Repeated anomalies across multiple nodes in first blocks SHOULD quickly escalate above local issue classification.

25. First epochs profile specifics

25.1 MP_FIRST_EPOCHS SHOULD emphasize

• finalized roots
• finality cadence
• validator participation trends
• repeated no-finality windows
• deterministic replay anomalies
• governance activation surprises

25.2 Rule

This profile SHOULD determine whether restricted posture can remain stable or needs tightening.

26. Restricted posture profile specifics

26.1 MP_RESTRICTED_POSTURE SHOULD emphasize

• sustained healthy finality
• absence of repeated critical anomalies
• restart/rejoin anomaly counts
• operator cluster health
• alert fatigue avoidance while preserving high sensitivity to real regressions

26.2 Rule

Restricted posture SHOULD have lower incident thresholds than steady state, but slightly less noisy than raw bootstrap profile.

27. Healthy baseline model

27.1 Need

Without expected baseline, alerts become arbitrary.
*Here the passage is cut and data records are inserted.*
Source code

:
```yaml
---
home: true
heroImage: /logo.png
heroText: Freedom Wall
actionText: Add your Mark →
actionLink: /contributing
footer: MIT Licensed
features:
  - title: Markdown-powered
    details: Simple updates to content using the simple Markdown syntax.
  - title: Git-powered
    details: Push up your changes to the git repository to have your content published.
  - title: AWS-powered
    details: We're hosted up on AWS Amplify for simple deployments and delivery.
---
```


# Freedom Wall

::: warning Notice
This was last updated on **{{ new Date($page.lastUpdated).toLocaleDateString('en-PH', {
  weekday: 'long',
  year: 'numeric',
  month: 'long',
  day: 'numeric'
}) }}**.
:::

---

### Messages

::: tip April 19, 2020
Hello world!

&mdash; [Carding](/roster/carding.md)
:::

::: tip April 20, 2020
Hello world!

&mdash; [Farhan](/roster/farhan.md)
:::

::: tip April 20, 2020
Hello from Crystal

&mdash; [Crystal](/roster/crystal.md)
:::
27.2 Each profile SHOULD define:

• expected block cadence range
• acceptable validation error background
• acceptable participation floor
• acceptable restart background rate
• acceptable telemetry lag
• acceptable first-epoch convergence pattern

27.3 Rule

Healthy baseline MUST be tied to current launch scope and early-mainnet phase, not generic chain folklore.

28. Correlation rules

28.1 Need

Single metrics may be misleading. Correlated anomalies are stronger signals.

28.2 Examples

• no-finality + notary participation drop + signer errors => likely operator/infrastructure cluster issue
• no-finality + contradictory notarization signal => protocol/security critical
• BVM trap spike + one module family concentration => module-specific issue
• invalid object spike + chain_id mismatch peers => scope contamination

28.3 Rule

Monitoring SHOULD support correlated signal interpretation, not only isolated alerts.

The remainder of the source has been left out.